Sunday, June 3, 2012

How DRAM works



What does a 4004 DRAM cell look like? To the right is a clip of the 4004 schematic. Shown are four transistors. From bottom-left to top-right, they are the write-enable transmission gate, the storage element, the read-sense transmission gate, and the column precharge.

To write a single bit of data, we drive the Data In line (the left vertical wire) to the state of the data bit you want to store. Once it's stable (which takes time, nothing is instantaneous) we assert the Write Enable line (bottom horizontal wire) which turns on the write-enable transmission gate. The signal we want to preserve, high or low, passes from the Data In line, through the transmission gate, and charges the storage element's gate-to-channel capacitance. For those who just glazed over, this is the juggler tossing the ball into the air. After waiting 500ns for that to stabilize (that's 500 billionths of a second) we turn off the Write Enable line. The charge is now trapped in the transistor forming the storage element.

To read the bit back, we first precharge the Data Out line (the middle vertical wire) to the high state by briefly turning on the precharge transistor on at the top. We then turn on the Read Enable line (top horizontal wire), which turns on the read-sense transmission gate. If the storage element is holding a high value it's turned on, and will pull the stored charge on the Data Out line to ground through the read-sense transmission gate; if it is holding a low value it's turned off and nothing much will happen to the Data Out line and it will remain high. In the process we've inverted the sense of the signal (a stored high results in a low on the Data Out line, and vice versa) but we can fix that easily by using another transistor as an inverter (not shown); this also provides a stronger signal than the rather weak charge on the Data Out line.

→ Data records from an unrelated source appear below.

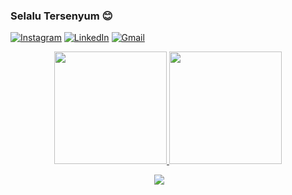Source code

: ### Selalu Tersenyum 😊

[![Instagram](https://img.shields.io/badge/Instagram-%23E4405F.svg?&style=default&logo=instagram&logoColor=white)](https://www.instagram.com/naufalpujimahdy/)
[![LinkedIn](https://img.shields.io/badge/LinkedIn-%230077B5.svg?&style=default&logo=linkedin&logoColor=white)](https://www.linkedin.com/in/naufalpujimahdy/)
[![Gmail](https://img.shields.io/badge/Gmail-%23D14836.svg?&style=default&logo=gmail&logoColor=white)](mailto:naufalpm230800@gmail.com)

<p align="center">
<a href="https://github.com/naufalpujimahdy">
  <img height="180em" src="https://github-readme-stats-eight-theta.vercel.app/api?username=ravihabibillah&show_icons=true&theme=vue-dark&include_all_commits=true&count_private=true"/>
  <img height="180em" src="https://github-readme-stats-eight-theta.vercel.app/api/top-langs/?username=ravihabibillah&layout=compact&langs_count=8&theme=vue-dark"/>
</a>
</p>

<p  align="center">
<img src="https://visitor-badge.laobi.icu/badge?page_id=naufalpujimahdy"/>       
</p>

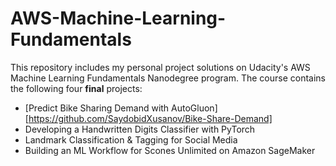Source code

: # AWS-Machine-Learning-Fundamentals
This repository includes my personal project solutions on Udacity's AWS Machine Learning Fundamentals Nanodegree program.
The course contains the following four **final** projects:

* [Predict Bike Sharing Demand with AutoGluon][https://github.com/SaydobidXusanov/Bike-Share-Demand]
* Developing a Handwritten Digits Classifier with PyTorch
* Landmark Classification & Tagging for Social Media
* Building an ML Workflow for Scones Unlimited on Amazon SageMaker

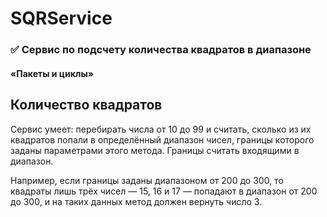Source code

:# SQRService
### :white_check_mark: Cервис по подсчету количества квадратов в диапазоне
#### «Пакеты и циклы»
## Количество квадратов

Сервис умеет:
перебирать числа от 10 до 99 и считать, сколько из их квадратов попали в определённый диапазон чисел, границы которого заданы параметрами этого метода. Границы считать входящими в диапазон.

Например, если границы заданы диапазоном от 200 до 300, то квадраты лишь трёх чисел — 15, 16 и 17 — попадают в диапазон от 200 до 300, и на таких данных метод должен вернуть число 3.
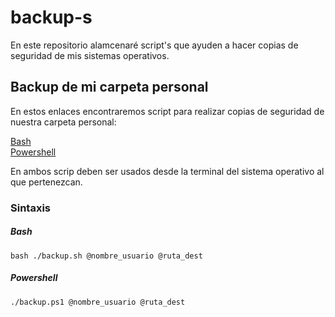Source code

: # backup-s
En este repositorio alamcenaré script's que ayuden a hacer copias de seguridad de mis sistemas operativos.

## Backup de mi carpeta personal
En estos enlaces encontraremos script para realizar copias de seguridad de nuestra carpeta personal:

[Bash](https://github.com/raframmed/backup-s/blob/master/script/backup.sh)  
[Powershell](https://github.com/raframmed/backup-s/blob/master/script/backup.ps1)  
  
En ambos scrip deben ser usados desde la terminal del sistema operativo al que pertenezcan.  
### Sintaxis  
##### Bash  
`bash ./backup.sh @nombre_usuario @ruta_dest`  
##### Powershell  
`./backup.ps1 @nombre_usuario @ruta_dest`


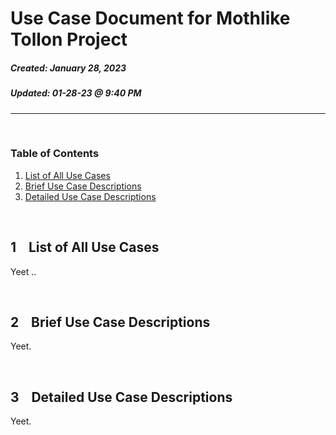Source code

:# Use Case Document for Mothlike Tollon Project
##### Created: January 28, 2023
##### Updated: 01-28-23 @ 9:40 PM
---

&nbsp;
### Table of Contents

1. [List of All Use Cases]()
2. [Brief Use Case Descriptions]()
3. [Detailed Use Case Descriptions]()


&nbsp;
## 1 &nbsp;&nbsp; List of All Use Cases

Yeet ..


&nbsp;
## 2 &nbsp;&nbsp; Brief Use Case Descriptions

Yeet.


&nbsp;
## 3 &nbsp;&nbsp; Detailed Use Case Descriptions

Yeet.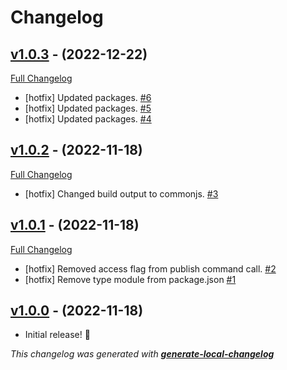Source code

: # Changelog

## [v1.0.3](https://github.com/neogeek/create-app-oauth-providers/tree/v1.0.3) - (2022-12-22)

[Full Changelog](https://github.com/neogeek/create-app-oauth-providers/compare/v1.0.2...v1.0.3)

- [hotfix] Updated packages. [#6](https://github.com/neogeek/create-app-oauth-providers/pull/6)
- [hotfix] Updated packages. [#5](https://github.com/neogeek/create-app-oauth-providers/pull/5)
- [hotfix] Updated packages. [#4](https://github.com/neogeek/create-app-oauth-providers/pull/4)

## [v1.0.2](https://github.com/neogeek/create-app-oauth-providers/tree/v1.0.2) - (2022-11-18)

[Full Changelog](https://github.com/neogeek/create-app-oauth-providers/compare/v1.0.1...v1.0.2)

- [hotfix] Changed build output to commonjs. [#3](https://github.com/neogeek/create-app-oauth-providers/pull/3)

## [v1.0.1](https://github.com/neogeek/create-app-oauth-providers/tree/v1.0.1) - (2022-11-18)

[Full Changelog](https://github.com/neogeek/create-app-oauth-providers/compare/v1.0.0...v1.0.1)

- [hotfix] Removed access flag from publish command call. [#2](https://github.com/neogeek/create-app-oauth-providers/pull/2)
- [hotfix] Remove type module from package.json [#1](https://github.com/neogeek/create-app-oauth-providers/pull/1)

## [v1.0.0](https://github.com/neogeek/create-app-oauth-providers/tree/v1.0.0) - (2022-11-18)

- Initial release! 🎉

_This changelog was generated with **[generate-local-changelog](https://github.com/neogeek/generate-local-changelog)**_
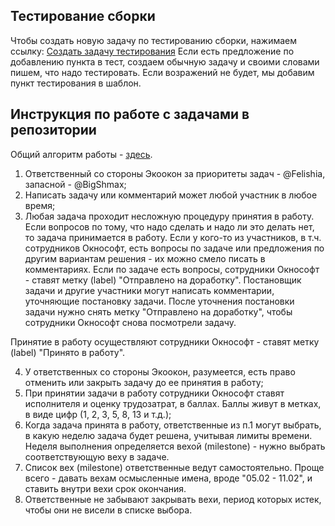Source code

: ## Тестирование сборки

Чтобы создать новую задачу по тестированию сборки, нажимаем ссылку: [Создать задачу тестирования](https://github.com/unpete/ecookna/issues/new?template=test.md)
Если есть предложение по добавлению пункта в тест, создаем обычную задачу и своими словами пишем, что надо тестировать.
Если возражений не будет, мы добавим пункт тестирования в шаблон.

## Инструкция по работе с задачами в репозитории

Общий алгоритм работы - [здесь](http://www.oknosoft.ru/poslednie-novosti/timing.html).

1. Ответственный со стороны Экоокон за приоритеты задач - @Felishia, запасной - @BigShmax;
2. Написать задачу или комментарий может любой участник в любое время;
3. Любая задача проходит несложную процедуру принятия в работу. Если вопросов по тому, что надо сделать и надо ли это делать нет, то задача принимается в работу. Если у кого-то из участников, в т.ч. сотрудников Окнософт, есть вопросы по задаче или предложения по другим вариантам решения - их можно смело писать в комментариях.
Если по задаче есть вопросы, сотрудники Окнософт - ставят метку (label) "Отправлено на доработку". Постановщик задачи и другие участники могут написать комментарии, уточняющие постановку задачи. После уточнения постановки задачи нужно снять метку "Отправлено на доработку", чтобы сотрудники Окнософт снова посмотрели задачу.

Принятие в работу осуществляют сотрудники Окнософт - ставят метку (label) "Принято в работу".

4. У ответственных со стороны Экоокон, разумеется, есть право отменить или закрыть задачу до ее принятия в работу;
5. При принятии задачи в работу сотрудники Окнософт ставят исполнителя и оценку трудозатрат, в баллах. Баллы живут в метках, в виде цифр (1, 2, 3, 5, 8, 13 и т.д.);
6. Когда задача принята в работу, ответственные из п.1 могут выбрать, в какую неделю задача будет решена, учитывая лимиты времени.
Неделя выполнения определяется вехой (milestone) - нужно выбрать соответствующую веху в задаче.
7. Список вех (milestone) ответственные ведут самостоятельно. Проще всего - давать вехам осмысленные имена, вроде "05.02 - 11.02", и ставить внутри вехи срок окончания.
8. Ответственные не забывают закрывать вехи, период которых истек, чтобы они не висели в списке выбора.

Eventually the charge on the storage element's gate-to-channel capacitor will leak away. In the juggler analogy, the ball will eventually fall to earth if we don't toss it up again. So periodically we have to refresh the bit stored in the storage element transistor. We do this by reading the value and writing it back. The 4004 refreshes each DRAM row at least every 512us, which is pretty fast -- modern DRAM only needs each row refreshed about every 4ms.

But isn't that more than three transistors? Yes, but it's only three transistors per cell, the others are shared across the entire row or column. For example, there's only one precharge transistor and one inverter transistor per column. In the Instruction Pointer array there are four 3-transistor cells per column, and in the Scratchpad array there are eight 3-transistor cells per column. And the circuits that drive the Read and Write Enable lines are shared by all cells on the same row, which is 12 cells in the Instruction Pointer array and 8 cells in the Scratchpad array. In today's chips there are several thousand cells in each row and each column. But in 1970, a 32 x 32 array like the Intel 1103 DRAM chip was considered pretty impressive.